Exercise description
All that should come back is the lines of the data below from the one containing "## Javascript ZVuejs2EasyQuick" to the one containing "I hope to make", inclusive, exactly as they stand.
Segment Open
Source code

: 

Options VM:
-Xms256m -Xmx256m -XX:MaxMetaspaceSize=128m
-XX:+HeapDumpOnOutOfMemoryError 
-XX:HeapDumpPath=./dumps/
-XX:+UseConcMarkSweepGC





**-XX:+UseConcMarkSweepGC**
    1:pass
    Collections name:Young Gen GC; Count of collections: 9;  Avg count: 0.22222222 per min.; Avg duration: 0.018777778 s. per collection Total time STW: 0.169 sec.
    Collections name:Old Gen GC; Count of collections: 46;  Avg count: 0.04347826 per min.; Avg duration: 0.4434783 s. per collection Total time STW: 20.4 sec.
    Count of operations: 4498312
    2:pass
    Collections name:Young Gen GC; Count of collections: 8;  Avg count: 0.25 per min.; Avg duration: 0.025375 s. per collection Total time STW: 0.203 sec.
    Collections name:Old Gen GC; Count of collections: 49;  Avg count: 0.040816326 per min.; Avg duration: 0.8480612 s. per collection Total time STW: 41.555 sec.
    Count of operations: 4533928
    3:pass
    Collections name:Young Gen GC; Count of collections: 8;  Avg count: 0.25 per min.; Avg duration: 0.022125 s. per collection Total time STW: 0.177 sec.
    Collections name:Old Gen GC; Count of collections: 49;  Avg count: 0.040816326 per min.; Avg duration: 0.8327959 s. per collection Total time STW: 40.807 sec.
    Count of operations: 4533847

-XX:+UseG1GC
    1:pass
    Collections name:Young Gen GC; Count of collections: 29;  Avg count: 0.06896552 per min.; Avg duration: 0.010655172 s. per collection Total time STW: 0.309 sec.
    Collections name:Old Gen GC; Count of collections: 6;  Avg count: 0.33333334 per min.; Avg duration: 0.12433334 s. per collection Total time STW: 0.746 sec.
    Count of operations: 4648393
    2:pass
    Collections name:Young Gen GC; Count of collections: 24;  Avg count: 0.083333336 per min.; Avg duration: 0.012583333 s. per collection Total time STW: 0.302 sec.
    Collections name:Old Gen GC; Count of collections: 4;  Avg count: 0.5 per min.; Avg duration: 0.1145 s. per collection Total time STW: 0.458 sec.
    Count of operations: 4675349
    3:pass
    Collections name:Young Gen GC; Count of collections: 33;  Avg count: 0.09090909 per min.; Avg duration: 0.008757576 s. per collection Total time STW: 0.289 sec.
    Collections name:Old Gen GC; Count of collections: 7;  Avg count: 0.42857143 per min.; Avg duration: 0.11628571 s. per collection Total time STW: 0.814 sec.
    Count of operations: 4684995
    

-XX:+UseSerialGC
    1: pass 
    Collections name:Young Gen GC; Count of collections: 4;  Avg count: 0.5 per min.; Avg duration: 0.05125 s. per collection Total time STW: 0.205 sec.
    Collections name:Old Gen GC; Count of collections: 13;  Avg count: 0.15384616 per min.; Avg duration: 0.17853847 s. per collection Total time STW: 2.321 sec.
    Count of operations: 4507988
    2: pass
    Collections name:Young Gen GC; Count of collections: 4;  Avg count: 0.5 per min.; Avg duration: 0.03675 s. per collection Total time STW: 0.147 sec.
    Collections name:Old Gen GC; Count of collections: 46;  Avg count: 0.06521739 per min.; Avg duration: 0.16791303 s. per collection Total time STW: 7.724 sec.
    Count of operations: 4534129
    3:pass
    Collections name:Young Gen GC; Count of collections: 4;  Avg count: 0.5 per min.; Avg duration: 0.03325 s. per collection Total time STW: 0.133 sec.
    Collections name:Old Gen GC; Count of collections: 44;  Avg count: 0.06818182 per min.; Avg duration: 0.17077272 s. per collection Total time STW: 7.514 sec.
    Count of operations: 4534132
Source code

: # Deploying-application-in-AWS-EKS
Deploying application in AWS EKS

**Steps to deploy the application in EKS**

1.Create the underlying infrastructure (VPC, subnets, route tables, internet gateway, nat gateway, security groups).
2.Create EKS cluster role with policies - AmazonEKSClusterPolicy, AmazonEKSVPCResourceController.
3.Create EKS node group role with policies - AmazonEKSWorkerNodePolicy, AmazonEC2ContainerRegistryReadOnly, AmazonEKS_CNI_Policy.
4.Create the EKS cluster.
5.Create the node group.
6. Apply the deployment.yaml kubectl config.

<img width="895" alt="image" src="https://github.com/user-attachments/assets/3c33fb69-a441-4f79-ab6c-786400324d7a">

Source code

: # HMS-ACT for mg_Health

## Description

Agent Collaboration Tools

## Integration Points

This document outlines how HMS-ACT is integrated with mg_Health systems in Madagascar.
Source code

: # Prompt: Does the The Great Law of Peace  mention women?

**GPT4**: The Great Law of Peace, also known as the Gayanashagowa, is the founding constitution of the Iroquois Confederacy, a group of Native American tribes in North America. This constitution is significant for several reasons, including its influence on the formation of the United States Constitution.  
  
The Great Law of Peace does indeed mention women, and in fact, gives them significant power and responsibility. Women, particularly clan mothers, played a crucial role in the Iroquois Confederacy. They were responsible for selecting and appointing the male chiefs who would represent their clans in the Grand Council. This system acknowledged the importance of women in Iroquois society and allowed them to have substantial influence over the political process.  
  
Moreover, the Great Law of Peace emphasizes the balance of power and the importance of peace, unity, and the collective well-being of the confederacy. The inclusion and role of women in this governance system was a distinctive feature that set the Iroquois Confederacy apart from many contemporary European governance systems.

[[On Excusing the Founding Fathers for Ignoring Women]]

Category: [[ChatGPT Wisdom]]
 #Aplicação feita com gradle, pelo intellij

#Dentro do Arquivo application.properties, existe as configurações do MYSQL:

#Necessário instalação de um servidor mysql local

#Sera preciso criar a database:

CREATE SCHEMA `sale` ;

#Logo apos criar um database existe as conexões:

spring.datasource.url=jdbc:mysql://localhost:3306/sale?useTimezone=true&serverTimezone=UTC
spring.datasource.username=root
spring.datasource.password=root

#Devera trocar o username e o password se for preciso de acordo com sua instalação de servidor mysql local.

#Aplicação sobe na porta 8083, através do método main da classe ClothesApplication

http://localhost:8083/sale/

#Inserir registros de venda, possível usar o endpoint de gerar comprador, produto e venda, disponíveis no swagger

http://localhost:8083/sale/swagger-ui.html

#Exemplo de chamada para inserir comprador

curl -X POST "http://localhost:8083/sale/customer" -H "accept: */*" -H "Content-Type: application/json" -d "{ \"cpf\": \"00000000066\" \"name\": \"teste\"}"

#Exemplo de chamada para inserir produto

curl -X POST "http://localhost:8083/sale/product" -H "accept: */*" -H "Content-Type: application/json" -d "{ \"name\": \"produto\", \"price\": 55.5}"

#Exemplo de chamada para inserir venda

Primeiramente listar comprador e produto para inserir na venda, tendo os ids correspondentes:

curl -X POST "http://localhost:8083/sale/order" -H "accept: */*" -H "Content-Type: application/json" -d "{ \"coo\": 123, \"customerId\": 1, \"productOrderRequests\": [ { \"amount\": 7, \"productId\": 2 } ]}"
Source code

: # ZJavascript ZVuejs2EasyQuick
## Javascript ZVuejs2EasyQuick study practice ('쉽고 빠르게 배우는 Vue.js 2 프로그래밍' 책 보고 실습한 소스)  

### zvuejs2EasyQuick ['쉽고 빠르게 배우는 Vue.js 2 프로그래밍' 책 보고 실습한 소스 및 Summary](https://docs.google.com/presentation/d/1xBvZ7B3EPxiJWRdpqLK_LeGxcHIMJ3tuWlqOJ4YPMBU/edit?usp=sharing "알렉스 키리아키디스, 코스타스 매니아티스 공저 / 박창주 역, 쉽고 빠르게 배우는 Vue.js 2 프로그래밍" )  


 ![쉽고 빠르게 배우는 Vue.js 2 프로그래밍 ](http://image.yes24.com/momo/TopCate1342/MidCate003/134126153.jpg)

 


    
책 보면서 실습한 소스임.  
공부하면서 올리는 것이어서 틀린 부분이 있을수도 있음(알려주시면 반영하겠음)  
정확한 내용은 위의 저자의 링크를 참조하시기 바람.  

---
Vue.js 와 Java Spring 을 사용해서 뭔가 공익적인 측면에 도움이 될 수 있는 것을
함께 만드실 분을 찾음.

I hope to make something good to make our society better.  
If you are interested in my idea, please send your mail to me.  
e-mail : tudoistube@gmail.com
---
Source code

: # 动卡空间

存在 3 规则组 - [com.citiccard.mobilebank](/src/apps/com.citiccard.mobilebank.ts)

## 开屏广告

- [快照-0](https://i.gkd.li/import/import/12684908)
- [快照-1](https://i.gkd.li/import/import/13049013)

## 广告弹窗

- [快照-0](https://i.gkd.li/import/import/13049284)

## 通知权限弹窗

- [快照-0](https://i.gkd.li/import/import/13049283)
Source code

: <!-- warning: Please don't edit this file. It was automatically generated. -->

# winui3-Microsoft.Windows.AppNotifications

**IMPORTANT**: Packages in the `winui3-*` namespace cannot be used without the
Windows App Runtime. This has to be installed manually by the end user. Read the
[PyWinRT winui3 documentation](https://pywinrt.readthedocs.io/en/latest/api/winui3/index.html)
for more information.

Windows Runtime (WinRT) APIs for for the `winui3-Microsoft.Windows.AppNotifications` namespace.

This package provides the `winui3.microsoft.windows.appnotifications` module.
Segment Closed
The answer
## Javascript ZVuejs2EasyQuick study practice ('쉽고 빠르게 배우는 Vue.js 2 프로그래밍' 책 보고 실습한 소스)  

### zvuejs2EasyQuick ['쉽고 빠르게 배우는 Vue.js 2 프로그래밍' 책 보고 실습한 소스 및 Summary](https://docs.google.com/presentation/d/1xBvZ7B3EPxiJWRdpqLK_LeGxcHIMJ3tuWlqOJ4YPMBU/edit?usp=sharing "알렉스 키리아키디스, 코스타스 매니아티스 공저 / 박창주 역, 쉽고 빠르게 배우는 Vue.js 2 프로그래밍" )  


 ![쉽고 빠르게 배우는 Vue.js 2 프로그래밍 ](http://image.yes24.com/momo/TopCate1342/MidCate003/134126153.jpg)

 


    
책 보면서 실습한 소스임.  
공부하면서 올리는 것이어서 틀린 부분이 있을수도 있음(알려주시면 반영하겠음)  
정확한 내용은 위의 저자의 링크를 참조하시기 바람.  

---
Vue.js 와 Java Spring 을 사용해서 뭔가 공익적인 측면에 도움이 될 수 있는 것을
함께 만드실 분을 찾음.

I hope to make something good to make our society better.  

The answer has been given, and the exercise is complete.